Quire’s breath sounded loud to him. He stifled it, making himself calm. The air he drew carefully in tasted sour and stale, as if nothing had stirred it for years. There was a fire grate, rusted away and almost collapsed in on itself; a dull red and black skeleton of gnawed bones. Piles of crumbling wood that might once have been furniture, but it was impossible to say of what kind in the gloom.

“I heard there was an old soldier rented it, a long while back,” Agnes said behind him, and her voice was so sudden that Quire started and gasped, and then put his hand to his brow to compose himself. He felt the subtle weight of the rowan charm against his sleeve.

“So beat down he could find nowhere else for him and his wife to end their days,” Agnes went on. “First one to dare the place in a hundred years, and the last. Didn’t get past the first night, way the tale’s told.”

“What happened?” Quire whispered.

“Woke in their bed to a visitation. There’s different things I’ve heard. Some said they saw a calf, or a cat; familiars of the Devil, come seeking their dead master. Some said they saw Weir himself, standing right there watching them while they slept.” She sniffed. “Don’t much credit it myself.”
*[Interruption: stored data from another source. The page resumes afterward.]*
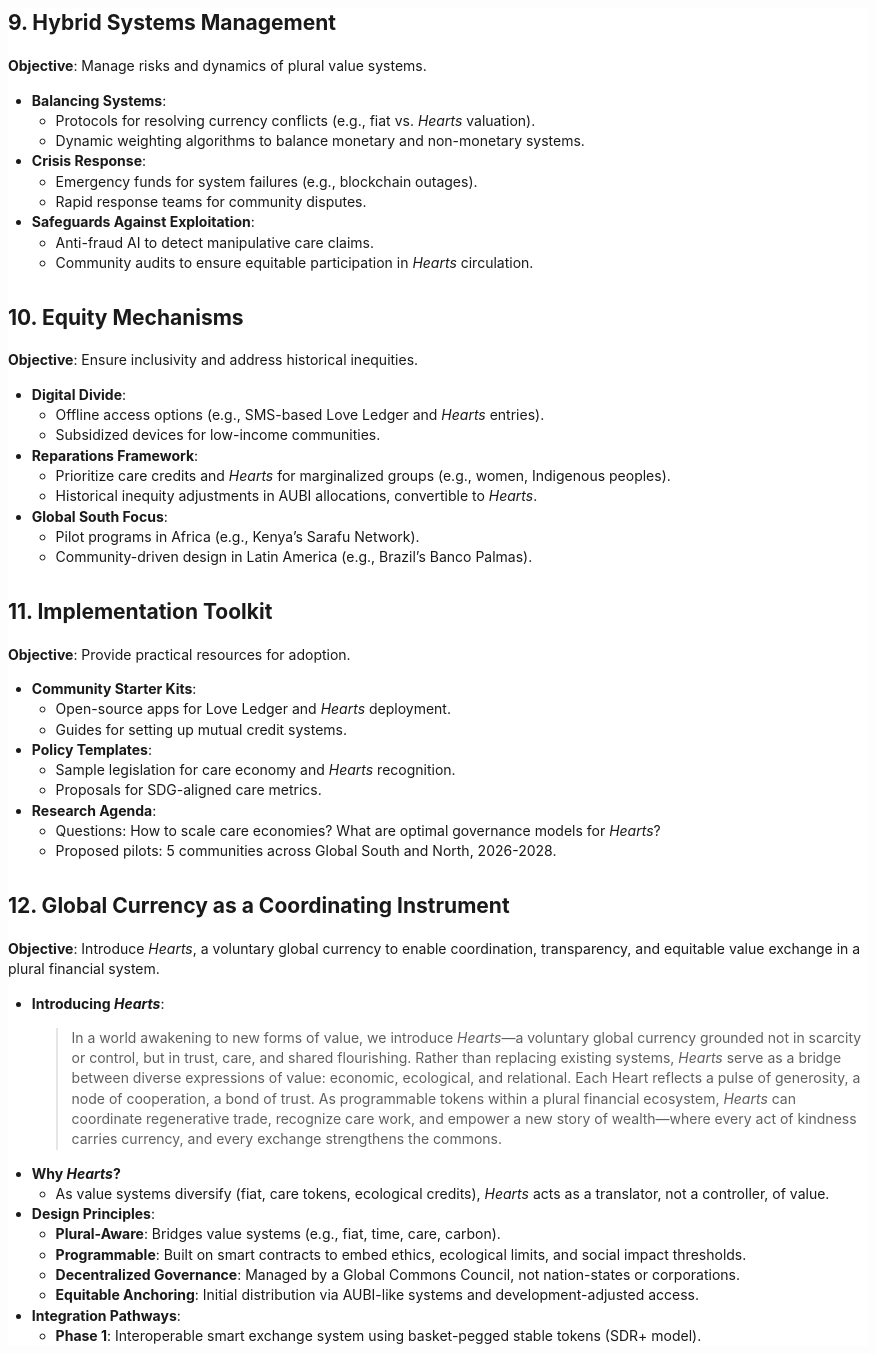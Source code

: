 ## 9. Hybrid Systems Management
**Objective**: Manage risks and dynamics of plural value systems.  
- **Balancing Systems**:  
  - Protocols for resolving currency conflicts (e.g., fiat vs. *Hearts* valuation).  
  - Dynamic weighting algorithms to balance monetary and non-monetary systems.  
- **Crisis Response**:  
  - Emergency funds for system failures (e.g., blockchain outages).  
  - Rapid response teams for community disputes.  
- **Safeguards Against Exploitation**:  
  - Anti-fraud AI to detect manipulative care claims.  
  - Community audits to ensure equitable participation in *Hearts* circulation.  

## 10. Equity Mechanisms
**Objective**: Ensure inclusivity and address historical inequities.  
- **Digital Divide**:  
  - Offline access options (e.g., SMS-based Love Ledger and *Hearts* entries).  
  - Subsidized devices for low-income communities.  
- **Reparations Framework**:  
  - Prioritize care credits and *Hearts* for marginalized groups (e.g., women, Indigenous peoples).  
  - Historical inequity adjustments in AUBI allocations, convertible to *Hearts*.  
- **Global South Focus**:  
  - Pilot programs in Africa (e.g., Kenya’s Sarafu Network).  
  - Community-driven design in Latin America (e.g., Brazil’s Banco Palmas).  

## 11. Implementation Toolkit
**Objective**: Provide practical resources for adoption.  
- **Community Starter Kits**:  
  - Open-source apps for Love Ledger and *Hearts* deployment.  
  - Guides for setting up mutual credit systems.  
- **Policy Templates**:  
  - Sample legislation for care economy and *Hearts* recognition.  
  - Proposals for SDG-aligned care metrics.  
- **Research Agenda**:  
  - Questions: How to scale care economies? What are optimal governance models for *Hearts*?  
  - Proposed pilots: 5 communities across Global South and North, 2026-2028.  

## 12. Global Currency as a Coordinating Instrument
**Objective**: Introduce *Hearts*, a voluntary global currency to enable coordination, transparency, and equitable value exchange in a plural financial system.  
- **Introducing *Hearts***:  
  > In a world awakening to new forms of value, we introduce *Hearts*—a voluntary global currency grounded not in scarcity or control, but in trust, care, and shared flourishing. Rather than replacing existing systems, *Hearts* serve as a bridge between diverse expressions of value: economic, ecological, and relational. Each Heart reflects a pulse of generosity, a node of cooperation, a bond of trust. As programmable tokens within a plural financial ecosystem, *Hearts* can coordinate regenerative trade, recognize care work, and empower a new story of wealth—where every act of kindness carries currency, and every exchange strengthens the commons.  
- **Why *Hearts*?**  
  - As value systems diversify (fiat, care tokens, ecological credits), *Hearts* acts as a translator, not a controller, of value.  
- **Design Principles**:  
  - **Plural-Aware**: Bridges value systems (e.g., fiat, time, care, carbon).  
  - **Programmable**: Built on smart contracts to embed ethics, ecological limits, and social impact thresholds.  
  - **Decentralized Governance**: Managed by a Global Commons Council, not nation-states or corporations.  
  - **Equitable Anchoring**: Initial distribution via AUBI-like systems and development-adjusted access.  
- **Integration Pathways**:  
  - **Phase 1**: Interoperable smart exchange system using basket-pegged stable tokens (SDR+ model).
Another room. Another musty silence. Quire shifted some of the detritus about with the toe of his boot. Each time he disturbed it, he smelled putrefaction, and the piss and dung of rats. In this chamber, there were roof beams stretched across the ceiling. They sagged. The vast weight of the tenement above, the lives being lived in it, bore down upon that small dark place.
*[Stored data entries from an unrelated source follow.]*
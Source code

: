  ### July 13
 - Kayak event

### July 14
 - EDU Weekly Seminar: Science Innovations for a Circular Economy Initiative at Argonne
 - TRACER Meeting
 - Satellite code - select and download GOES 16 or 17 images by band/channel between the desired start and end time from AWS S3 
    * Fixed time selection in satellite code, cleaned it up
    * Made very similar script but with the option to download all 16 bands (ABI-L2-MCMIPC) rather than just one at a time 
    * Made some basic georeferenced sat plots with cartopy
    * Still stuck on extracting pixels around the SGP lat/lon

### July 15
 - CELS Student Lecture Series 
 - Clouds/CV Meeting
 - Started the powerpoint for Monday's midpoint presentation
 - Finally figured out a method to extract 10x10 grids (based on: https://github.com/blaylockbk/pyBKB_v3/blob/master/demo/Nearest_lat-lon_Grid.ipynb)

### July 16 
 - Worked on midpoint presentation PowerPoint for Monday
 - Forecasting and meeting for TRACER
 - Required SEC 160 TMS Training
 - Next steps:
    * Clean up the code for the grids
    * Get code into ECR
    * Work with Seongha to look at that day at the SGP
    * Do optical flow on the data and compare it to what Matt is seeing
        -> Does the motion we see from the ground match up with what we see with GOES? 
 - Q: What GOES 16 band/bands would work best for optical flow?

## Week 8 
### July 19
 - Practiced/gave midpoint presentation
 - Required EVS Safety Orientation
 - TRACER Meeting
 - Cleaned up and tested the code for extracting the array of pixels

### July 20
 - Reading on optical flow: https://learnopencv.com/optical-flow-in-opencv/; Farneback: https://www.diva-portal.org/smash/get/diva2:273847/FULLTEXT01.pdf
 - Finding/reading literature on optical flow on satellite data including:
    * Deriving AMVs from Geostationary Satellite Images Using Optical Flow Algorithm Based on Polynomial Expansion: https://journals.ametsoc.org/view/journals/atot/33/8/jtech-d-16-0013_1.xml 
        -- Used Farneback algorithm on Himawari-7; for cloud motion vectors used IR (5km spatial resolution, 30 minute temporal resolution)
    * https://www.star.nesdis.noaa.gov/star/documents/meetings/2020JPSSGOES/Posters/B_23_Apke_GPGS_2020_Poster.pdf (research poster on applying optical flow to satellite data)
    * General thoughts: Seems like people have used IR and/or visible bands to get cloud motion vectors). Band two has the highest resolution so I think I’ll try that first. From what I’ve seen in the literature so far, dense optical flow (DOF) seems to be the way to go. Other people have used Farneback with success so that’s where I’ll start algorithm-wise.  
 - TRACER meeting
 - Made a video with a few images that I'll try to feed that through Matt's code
“What did he do?” Quire asked. “Weir, I mean. To get himself burned.”

“I’d not think anyone could tell you that,” Agnes replied. “I ken what he was accused of: unnatural and perverse congress, with his sister and with beasts of the field. The corruption of those about him. The invocation of Satanic powers.”

“Did he have children?”

“Not that I ever heard.”

“Blegg can’t be a descendant of his, then.”
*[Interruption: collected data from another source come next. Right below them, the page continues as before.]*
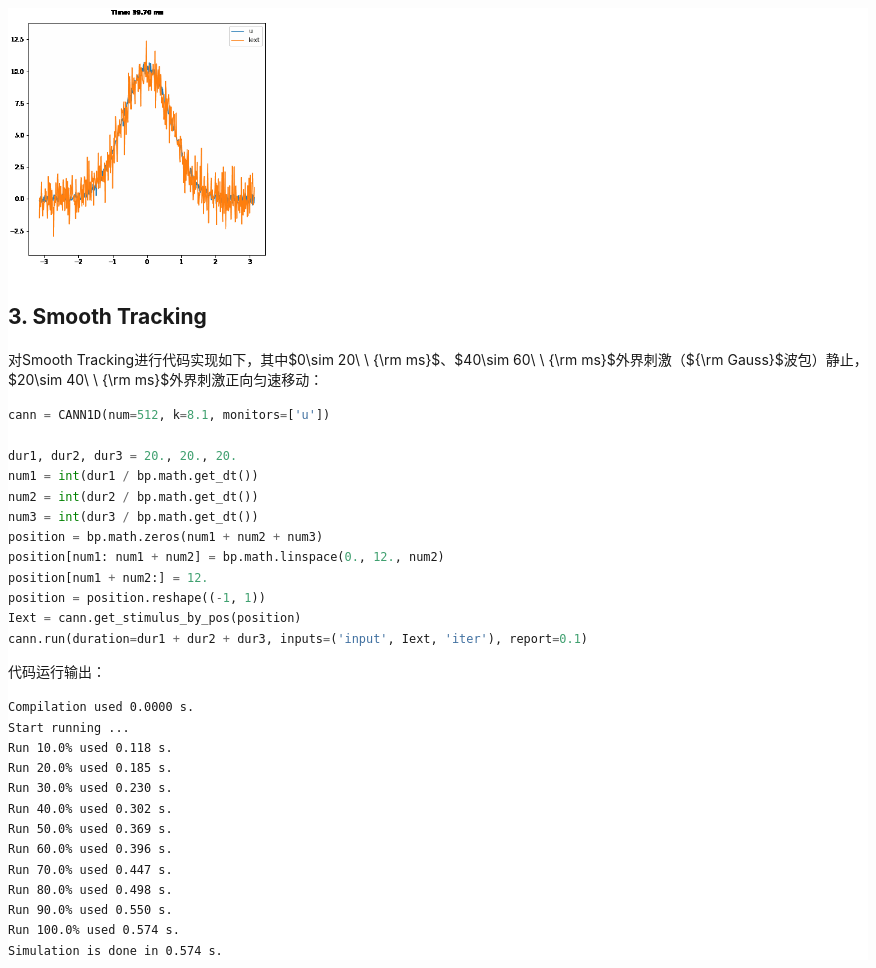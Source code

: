 <img src="13.png" alt="SegmentLocal" title="segment" style="zoom: 60%;" />



## 3. Smooth Tracking

对Smooth Tracking进行代码实现如下，其中$0\sim 20\ \ {\rm ms}$、$40\sim 60\ \ {\rm ms}$外界刺激（${\rm Gauss}$波包）静止，$20\sim 40\ \ {\rm ms}$外界刺激正向匀速移动：


```python
cann = CANN1D(num=512, k=8.1, monitors=['u'])

dur1, dur2, dur3 = 20., 20., 20.
num1 = int(dur1 / bp.math.get_dt())
num2 = int(dur2 / bp.math.get_dt())
num3 = int(dur3 / bp.math.get_dt())
position = bp.math.zeros(num1 + num2 + num3)
position[num1: num1 + num2] = bp.math.linspace(0., 12., num2)
position[num1 + num2:] = 12.
position = position.reshape((-1, 1))
Iext = cann.get_stimulus_by_pos(position)
cann.run(duration=dur1 + dur2 + dur3, inputs=('input', Iext, 'iter'), report=0.1)
```

代码运行输出：

    Compilation used 0.0000 s.
    Start running ...
    Run 10.0% used 0.118 s.
    Run 20.0% used 0.185 s.
    Run 30.0% used 0.230 s.
    Run 40.0% used 0.302 s.
    Run 50.0% used 0.369 s.
    Run 60.0% used 0.396 s.
    Run 70.0% used 0.447 s.
    Run 80.0% used 0.498 s.
    Run 90.0% used 0.550 s.
    Run 100.0% used 0.574 s.
    Simulation is done in 0.574 s.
Muted light was seeping through another doorway. Quire went towards it, and looked through into a last room. There was a small window, caked with filth, in the far wall, but a door had been propped against it, blocking out most of the light. He eased it aside and scraped some of the dirt from the glass. The window let out into some boxed-in little square of flagstones, to which no doors, no passageways, gave access; a forgotten fragment of ground, engulfed by the city.

Quire straightened, looked at the grime now clinging to his fingertips. He rubbed them thoughtfully on the leg of his trousers.

“Someone’s been here,” Agnes said.

Quire turned to look at her.

“There’s footprints.”

Now that there was more light reaching in, he could see them. Not a legible trail, but the rough impression of boots here and there on the grubby floor.

“Place reeks of darkness,” Agnes said. “Evil spends long enough in one spot, it can never be right again.”

She was only now starting to sound as uneasy as Quire had felt all along. He put his hand to his side, just tracing the shape of the pistol through his jacket. It was no great comfort. The oppressive atmosphere of Weir’s old house was not something that could be dispelled by a gun. Nor was the overwhelming sense of being an intruder, undesired and uninvited.

There were sudden footfalls, muffled but distinct, above their heads.